Modern browsers support Event Listeners as an alternative to using event handlers like this and JScript in Internet Explorer supports attachEvent at an equivalent to using event listeners in Javascript but for most purposes converting your code to use those methods of handling the event are somewhat of an overkill where all we want is to attach a simple single event to a single tag.

What we really want to do is to move the onclick (or whatever event handlers we are currently embedding in our HTML) out of the HTML and just call them from our Javascript code instead. We can then easily convert them to event listeners later if we find that we actually need to handle event bubbling and so forth.

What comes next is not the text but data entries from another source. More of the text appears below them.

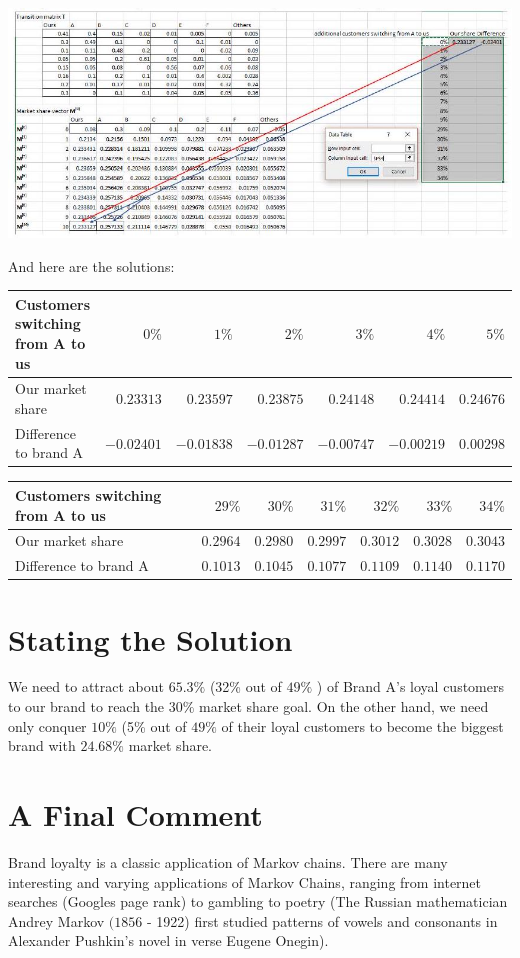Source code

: \documentclass[10pt]{article}
\begin{document}
\includegraphics[max width=\textwidth]{2022_07_05_5945264bba2a5f6ba667g-78(1)}

And here are the solutions:

\begin{tabular}{|l|r|r|r|r|r|r|}
\hline
Customers switching from A to us & $0 \%$ & $1 \%$ & $2 \%$ & $3 \%$ & $4 \%$ & $5 \%$ \\
\hline
Our market share & $0.23313$ & $0.23597$ & $0.23875$ & $0.24148$ & $0.24414$ & $0.24676$ \\
\hline
Difference to brand A & $-0.02401$ & $-0.01838$ & $-0.01287$ & $-0.00747$ & $-0.00219$ & $0.00298$ \\
\hline
\end{tabular}

\begin{tabular}{|l|r|r|r|r|r|r|}
\hline
Customers switching from A to us & $29 \%$ & $30 \%$ & $31 \%$ & $32 \%$ & $33 \%$ & $34 \%$ \\
\hline
Our market share & $0.2964$ & $0.2980$ & $0.2997$ & $0.3012$ & $0.3028$ & $0.3043$ \\
\hline
Difference to brand A & $0.1013$ & $0.1045$ & $0.1077$ & $0.1109$ & $0.1140$ & $0.1170$ \\
\hline
\end{tabular}

\section{Stating the Solution}
We need to attract about $65.3 \%$ (32\% out of $49 \%$ ) of Brand A's loyal customers to our brand to reach the $30 \%$ market share goal. On the other hand, we need only conquer $10 \%$ (5\% out of $49 \%$ of their loyal customers to become the biggest brand with $24.68 \%$ market share.

\section{A Final Comment}
Brand loyalty is a classic application of Markov chains. There are many interesting and varying applications of Markov Chains, ranging from internet searches (Googles page rank) to gambling to poetry (The Russian mathematician Andrey Markov $(1856$ - 1922) first studied patterns of vowels and consonants in Alexander Pushkin's novel in verse Eugene Onegin).
\end{document}
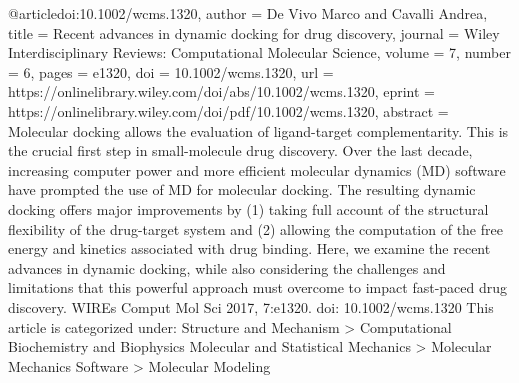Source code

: @article{doi:10.1002/wcms.1320,
author = {De Vivo Marco and Cavalli Andrea},
title = {Recent advances in dynamic docking for drug discovery},
journal = {Wiley Interdisciplinary Reviews: Computational Molecular Science},
volume = {7},
number = {6},
pages = {e1320},
doi = {10.1002/wcms.1320},
url = {https://onlinelibrary.wiley.com/doi/abs/10.1002/wcms.1320},
eprint = {https://onlinelibrary.wiley.com/doi/pdf/10.1002/wcms.1320},
abstract = {Molecular docking allows the evaluation of ligand-target complementarity. This is the crucial first step in small-molecule drug discovery. Over the last decade, increasing computer power and more efficient molecular dynamics (MD) software have prompted the use of MD for molecular docking. The resulting dynamic docking offers major improvements by (1) taking full account of the structural flexibility of the drug-target system and (2) allowing the computation of the free energy and kinetics associated with drug binding. Here, we examine the recent advances in dynamic docking, while also considering the challenges and limitations that this powerful approach must overcome to impact fast-paced drug discovery. WIREs Comput Mol Sci 2017, 7:e1320. doi: 10.1002/wcms.1320 This article is categorized under: Structure and Mechanism > Computational Biochemistry and Biophysics Molecular and Statistical Mechanics > Molecular Mechanics Software > Molecular Modeling}
}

There are three steps involved in moving event handlers out of the HTML into the Javascript.

The first step is to rewrite the HTML to remove the event handler (don't forget to take a copy of the event handler code first). In order to be able to attach the event handler to the specific HTML tag we will need to add an id to the tag if it doesn't already have one.

<a href="page1.htm" id="page2">

The second step is to write the Javascript code to link the event handler processing to the HTML.

document.getElementById('page2').onclick = function() {location.href='page2.htm';return false;}

The third and final step is to insert this code into our Javascript in such a way as to make sure that it doesn't try to run before the HTML tag has actually loaded into the browser (other wise we'll get an object not found error). We could do this simply by placing this code into a function attached to the window.onload event handler but this will mean that our event handler will not actually function until after the page finishes loading. That means that our page appears to work differently because we moved the event handler. If we instead use a script that tests for when a specific id has loaded so as to attach the event as soon as possible then our page will appeat to function exactly the same way as before we moved the event handler out of the HTML.